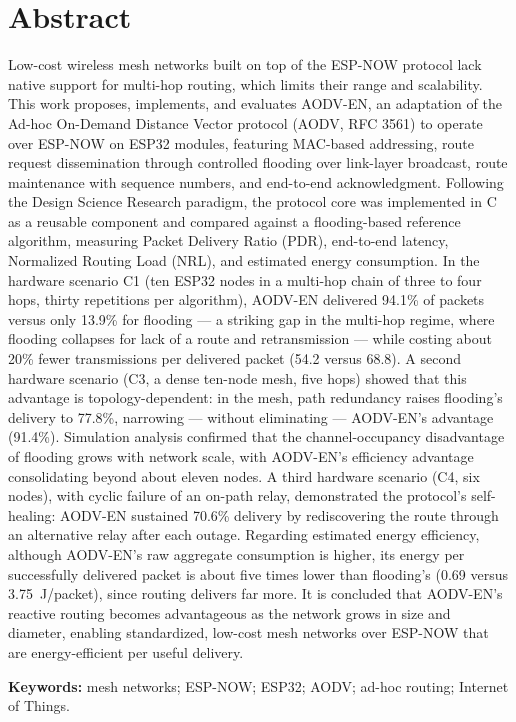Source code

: 
\section*{Abstract}

Low-cost wireless mesh networks built on top of the ESP-NOW protocol lack native support
for multi-hop routing, which limits their range and scalability. This work proposes,
implements, and evaluates AODV-EN, an adaptation of the Ad-hoc On-Demand Distance Vector
protocol (AODV, RFC 3561) to operate over ESP-NOW on ESP32 modules, featuring MAC-based
addressing, route request dissemination through controlled flooding over link-layer
broadcast, route maintenance with sequence numbers, and end-to-end acknowledgment.
Following the Design Science Research paradigm, the protocol core was implemented in C as
a reusable component and compared against a flooding-based reference algorithm, measuring
Packet Delivery Ratio (PDR), end-to-end latency, Normalized Routing Load (NRL), and
estimated energy consumption. In the hardware scenario C1 (ten ESP32 nodes in a
multi-hop chain of three to four hops, thirty repetitions per algorithm), AODV-EN
delivered 94.1\% of packets versus only 13.9\% for flooding --- a striking gap in the
multi-hop regime, where flooding collapses for lack of a route and retransmission ---
while costing about 20\% fewer transmissions per delivered packet (54.2 versus 68.8). A
second hardware scenario (C3, a dense ten-node mesh, five hops) showed that this advantage
is topology-dependent: in the mesh, path redundancy raises flooding's delivery to 77.8\%,
narrowing --- without eliminating --- AODV-EN's advantage (91.4\%). Simulation analysis
confirmed that the channel-occupancy disadvantage of flooding grows with network scale,
with AODV-EN's efficiency advantage consolidating beyond about eleven nodes. A third hardware scenario (C4, six
nodes), with cyclic failure of an on-path relay, demonstrated the protocol's self-healing:
AODV-EN sustained 70.6\% delivery by rediscovering the route through an alternative relay
after each outage. Regarding estimated energy efficiency,
although AODV-EN's raw aggregate consumption is higher, its energy per successfully
delivered packet is about five times lower than flooding's (0.69 versus 3.75~J/packet),
since routing delivers far more. It is concluded that AODV-EN's reactive routing becomes
advantageous as the network grows in size and diameter, enabling standardized, low-cost
mesh networks over ESP-NOW that are energy-efficient per useful delivery.

\vspace{1cm}

\noindent
\textbf{Keywords:} mesh networks; ESP-NOW; ESP32; AODV; ad-hoc routing;
Internet of Things.
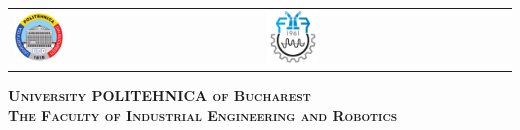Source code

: 



\begin{titlepage}
	\centering
	\begin{tabular}{p{6cm}p{3.2cm}}
		\includegraphics[width=0.2\textwidth]{img/upb.png} &
		\includegraphics[width=0.22\textwidth]{img/fiir.png}
	\end{tabular}
	\vspace{1cm}

	{\scshape\Large \textbf{University POLITEHNICA of Bucharest} \\}
	{\scshape\Large \textbf{The Faculty of Industrial Engineering and Robotics} \\}
	
\end{titlepage}


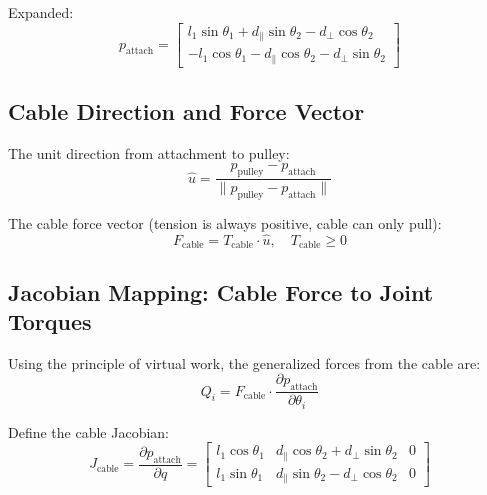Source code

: \documentclass[11pt,a4paper]{article}
\newcommand{\vc}[1]{\bm{#1}}
\newcommand{\pder}[2]{\frac{\partial #1}{\partial #2}}
\def\vc#1{#1}%
\def\bm#1{#1}%
\begin{document}
Expanded:
\begin{equation}
    \vc{p}_{\text{attach}} = \begin{bmatrix}
        l_1 \sin\theta_1 + d_{\parallel}\sin\theta_2 - d_{\perp}\cos\theta_2 \\
        -l_1 \cos\theta_1 - d_{\parallel}\cos\theta_2 - d_{\perp}\sin\theta_2
    \end{bmatrix}
    \label{eq:cable_attach_expanded}
\end{equation}

\subsection{Cable Direction and Force Vector}

The unit direction from attachment to pulley:
\begin{equation}
    \hat{\vc{u}} = \frac{\vc{p}_{\text{pulley}} - \vc{p}_{\text{attach}}}
                        {\|\vc{p}_{\text{pulley}} - \vc{p}_{\text{attach}}\|}
    \label{eq:cable_direction}
\end{equation}

The cable force vector (tension is always positive, cable can only pull):
\begin{equation}
    \vc{F}_{\text{cable}} = T_{\text{cable}} \cdot \hat{\vc{u}}, \quad T_{\text{cable}} \geq 0
    \label{eq:cable_force}
\end{equation}

\subsection{Jacobian Mapping: Cable Force to Joint Torques}

Using the principle of virtual work, the generalized forces from the cable are:
\begin{equation}
    Q_i = \vc{F}_{\text{cable}} \cdot \pder{\vc{p}_{\text{attach}}}{\theta_i}
    \label{eq:virtual_work}
\end{equation}

Define the cable Jacobian:
\begin{equation}
    \vc{J}_{\text{cable}} = \pder{\vc{p}_{\text{attach}}}{\vc{q}}
    = \begin{bmatrix}
        l_1 \cos\theta_1 & d_{\parallel}\cos\theta_2 + d_{\perp}\sin\theta_2 & 0 \\
        l_1 \sin\theta_1 & d_{\parallel}\sin\theta_2 - d_{\perp}\cos\theta_2 & 0
    \end{bmatrix}
    \label{eq:cable_jacobian}
\end{equation}
\end{document}
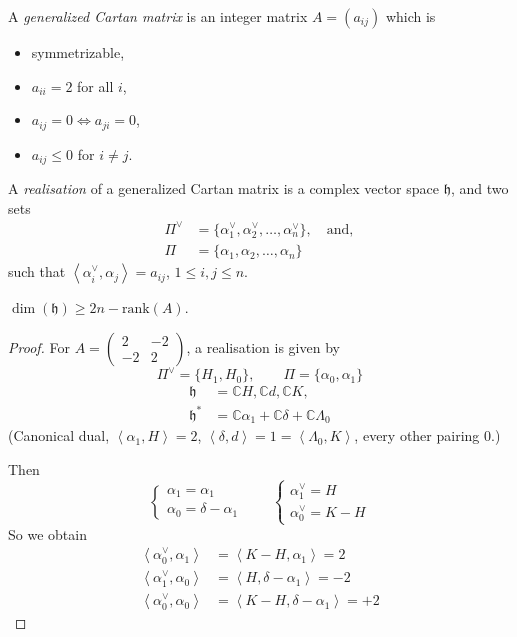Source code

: \begin{definition}
\label{definition-generalized-Cartan-matrix}
A {\it generalized Cartan matrix} is an integer matrix $A=(a_{ij})$ 
which is
\begin{itemize}
\item symmetrizable,
\item $a_{ii}=2$ for all $i$,
\item $a_{ij}=0 \iff a_{ji}=0$,
\item $a_{ij}\leq 0$ for $i \neq j$.
\end{itemize}
\end{definition}

\begin{definition}
\label{definition-realisation}
A {\it realisation} of a generalized Cartan matrix is a complex vector space
 $\mathfrak{h}$, and two sets
\begin{align*}
\Pi^\vee&=\{\alpha_1^\vee, \alpha_2^\vee,\ldots,\alpha_n^\vee\},\quad
\text{and},\\
\Pi&=\{\alpha_1,\alpha_2,\ldots,\alpha_n\}
\end{align*}
such that $\left<\alpha_i^\vee,\alpha_j\right>=a_{ij}$, $1\leq i,j\leq n$.
\end{definition}

\begin{exercise}
\label{exercise-realisation}
$\dim(\mathfrak{h})\geq 2n-\text{rank}(A)$.
\end{exercise}

\begin{proof}
For $A=\begin{pmatrix}
2&-2\\ 
-2&2
\end{pmatrix}$, a realisation is given by
$$
\Pi^\vee=\{H_1,H_0\},\qquad \Pi=\{\alpha_0,\alpha_1\}
$$
\begin{align*}
\mathfrak{h}&=\mathbb{C}H,\mathbb{C}d,\mathbb{C}K,\\
\mathfrak{h}^*&=\mathbb{C}\alpha_1+\mathbb{C}\delta+\mathbb{C}\Lambda_0
\end{align*}
(Canonical dual, $\left<\alpha_1,H\right>=2$, 
$\left<\delta,d\right>=1=\left<\Lambda_0,K\right>$, every other pairing $0$.)

Then
$$
\begin{cases}
\alpha_1=\alpha_1\\
\alpha_0=\delta-\alpha_1
\end{cases}\qquad 
\begin{cases}
\alpha_1^\vee=H \\
\alpha_0^\vee = K-H
\end{cases}
$$
So we obtain
\begin{align*}
\left<\alpha_0^\vee,\alpha_1\right>&=\left<K-H,\alpha_1\right>=2\\
\left<\alpha_1^\vee,\alpha_0\right>&=\left<H,\delta-\alpha_1\right>=-2\\
\left<\alpha_0^\vee,\alpha_0\right>&=\left<K-H,\delta-\alpha_1\right>=+2
\end{align*}

\end{proof}

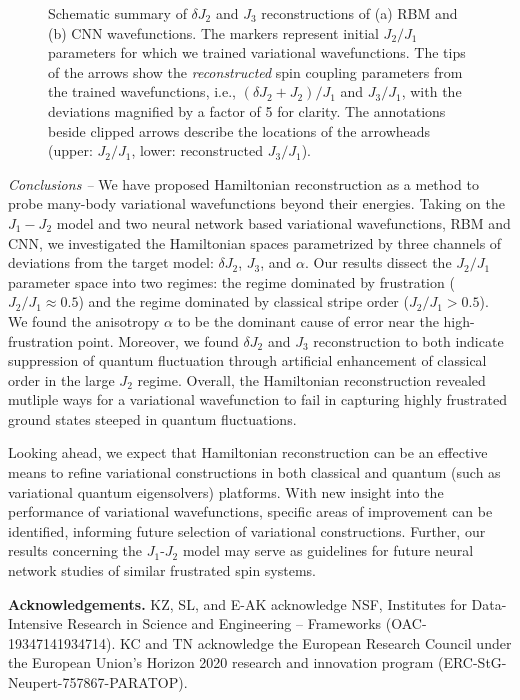\documentclass[amsmath,amssymb,aps,prl,superscriptaddress,twocolumn,floatfix]{revtex4}
\begin{document}
\begin{figure*}[htp]
    \caption{Schematic summary of $\delta J_2$ and $J_3$ reconstructions of (a) RBM and (b) CNN wavefunctions.
    The markers represent initial $J_2/J_1$ parameters for which we trained variational wavefunctions.
    The tips of the arrows show the \textit{reconstructed} spin coupling parameters from the trained wavefunctions, i.e., $(\delta J_2 + J_2)/J_1$ and $J_3/J_1$, with the deviations magnified by a factor of 5 for clarity.
    The annotations beside clipped arrows describe the locations of the arrowheads (upper: $J_2/J_1$, lower: reconstructed $J_3/J_1$).
    }
    \label{fig:rg}
\end{figure*}


{\it Conclusions --} We have proposed Hamiltonian reconstruction as a method to probe many-body variational wavefunctions beyond their energies.
Taking on the $J_1-J_2$ model and two neural network based variational wavefunctions, RBM and CNN, we investigated the Hamiltonian spaces parametrized by three channels of deviations from the target model: $\delta J_2$, $J_3$, and $\alpha$. 
Our results dissect the $J_2/J_1$ parameter space into two regimes: the regime dominated by frustration ($J_2/J_1 \approx 0.5$) and the regime dominated by classical stripe order ($J_2/J_1 > 0.5$). We found the anisotropy $\alpha$ to be the dominant cause of error near the high-frustration point. Moreover, we found $\delta J_2$ and $J_3$ reconstruction to both indicate suppression of quantum fluctuation through artificial enhancement of classical order in the large $J_2$ regime. Overall, the Hamiltonian reconstruction revealed mutliple ways for a variational wavefunction to fail in capturing highly frustrated ground states steeped in quantum fluctuations.  


Looking ahead, we expect that Hamiltonian reconstruction can be an effective means to refine variational constructions in both classical and quantum (such as  variational quantum eigensolvers) platforms.
With new insight into the performance of variational wavefunctions, specific areas of improvement can be identified, informing future selection of variational constructions.
Further, our results concerning the $J_1$-$J_2$ model may serve as guidelines for future neural network studies of similar frustrated spin systems.

\noindent
{\bf Acknowledgements.}
KZ, SL, and E-AK acknowledge NSF, Institutes for Data-Intensive Research in Science and Engineering – Frameworks (OAC-19347141934714).
KC and TN acknowledge the European Research Council under the European Union’s Horizon 2020 research and innovation program (ERC-StG-Neupert-757867-PARATOP).



\end{document}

··········

• AIM OF THE TASK: Without the pictures, copy the entries from their first line through the line containing "implements, and evaluates", and only those lines.

• WRITTEN REPLY:
Source code

: 
\section*{Abstract}

Low-cost wireless mesh networks built on top of the ESP-NOW protocol lack native support
for multi-hop routing, which limits their range and scalability. This work proposes,
implements, and evaluates AODV-EN, an adaptation of the Ad-hoc On-Demand Distance Vector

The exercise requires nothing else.